The Fibonacci Series can be calculated with iterative DP or recursion with memoization. If we calculate F(100) in DP all we need is an array of length 100 e.g. int[100] and that's the guts of our used memory. We calculate all entries of the array pre-filling f[0] and f[1] as they are defined to be 1. and each value just depends on the previous two.

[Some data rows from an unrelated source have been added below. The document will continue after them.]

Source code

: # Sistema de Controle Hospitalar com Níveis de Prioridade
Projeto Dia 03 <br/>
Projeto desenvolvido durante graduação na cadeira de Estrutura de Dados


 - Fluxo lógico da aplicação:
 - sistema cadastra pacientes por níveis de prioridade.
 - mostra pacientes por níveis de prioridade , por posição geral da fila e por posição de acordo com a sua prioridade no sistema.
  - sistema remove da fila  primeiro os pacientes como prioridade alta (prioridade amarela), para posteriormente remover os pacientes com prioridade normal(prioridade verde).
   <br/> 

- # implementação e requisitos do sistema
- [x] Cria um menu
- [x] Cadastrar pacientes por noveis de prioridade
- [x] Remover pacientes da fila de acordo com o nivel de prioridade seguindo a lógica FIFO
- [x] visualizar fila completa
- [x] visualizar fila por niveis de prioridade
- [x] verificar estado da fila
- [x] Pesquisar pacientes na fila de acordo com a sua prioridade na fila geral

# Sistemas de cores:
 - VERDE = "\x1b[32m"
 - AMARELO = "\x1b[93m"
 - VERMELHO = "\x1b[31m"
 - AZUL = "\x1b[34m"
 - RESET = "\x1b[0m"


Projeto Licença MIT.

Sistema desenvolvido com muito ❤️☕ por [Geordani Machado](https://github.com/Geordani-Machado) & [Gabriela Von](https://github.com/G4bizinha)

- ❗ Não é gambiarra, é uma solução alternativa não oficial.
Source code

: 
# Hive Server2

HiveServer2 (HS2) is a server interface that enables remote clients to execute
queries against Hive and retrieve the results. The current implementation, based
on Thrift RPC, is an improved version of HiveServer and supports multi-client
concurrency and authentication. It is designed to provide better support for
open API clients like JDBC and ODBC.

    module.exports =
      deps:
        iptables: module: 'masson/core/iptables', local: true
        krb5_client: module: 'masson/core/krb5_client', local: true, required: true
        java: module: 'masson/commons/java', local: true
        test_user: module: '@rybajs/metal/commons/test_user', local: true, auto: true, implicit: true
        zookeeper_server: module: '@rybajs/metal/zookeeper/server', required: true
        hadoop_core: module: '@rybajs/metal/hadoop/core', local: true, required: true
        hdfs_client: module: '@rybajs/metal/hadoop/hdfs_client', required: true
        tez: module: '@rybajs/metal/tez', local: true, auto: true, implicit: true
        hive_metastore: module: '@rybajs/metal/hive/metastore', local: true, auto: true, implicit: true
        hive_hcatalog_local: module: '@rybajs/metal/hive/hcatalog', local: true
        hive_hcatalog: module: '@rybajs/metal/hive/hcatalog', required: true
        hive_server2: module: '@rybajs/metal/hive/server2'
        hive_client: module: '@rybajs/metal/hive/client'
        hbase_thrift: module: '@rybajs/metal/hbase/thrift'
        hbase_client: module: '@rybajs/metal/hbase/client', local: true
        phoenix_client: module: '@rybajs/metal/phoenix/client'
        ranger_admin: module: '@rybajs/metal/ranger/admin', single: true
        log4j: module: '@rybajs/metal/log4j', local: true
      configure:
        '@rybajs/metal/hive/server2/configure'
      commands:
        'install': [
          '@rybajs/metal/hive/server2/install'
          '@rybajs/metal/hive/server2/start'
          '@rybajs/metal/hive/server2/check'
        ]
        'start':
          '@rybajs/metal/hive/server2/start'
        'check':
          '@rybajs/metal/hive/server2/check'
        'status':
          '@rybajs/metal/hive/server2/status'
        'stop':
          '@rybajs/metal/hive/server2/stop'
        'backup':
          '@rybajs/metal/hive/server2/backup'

If we use a recursive solution we start at fib(100) and work down. Every method call from 100 down to 0 is pushed onto the stack, AND checked if it's memoized. These operations add up and iteration doesn't suffer from either of these. In iteration (bottom-up) we already know all of the previous answers are valid. The bigger impact is probably the stack frames; and given a larger input you may get a StackOverflowException for what was otherwise trivial with an iterative DP approach.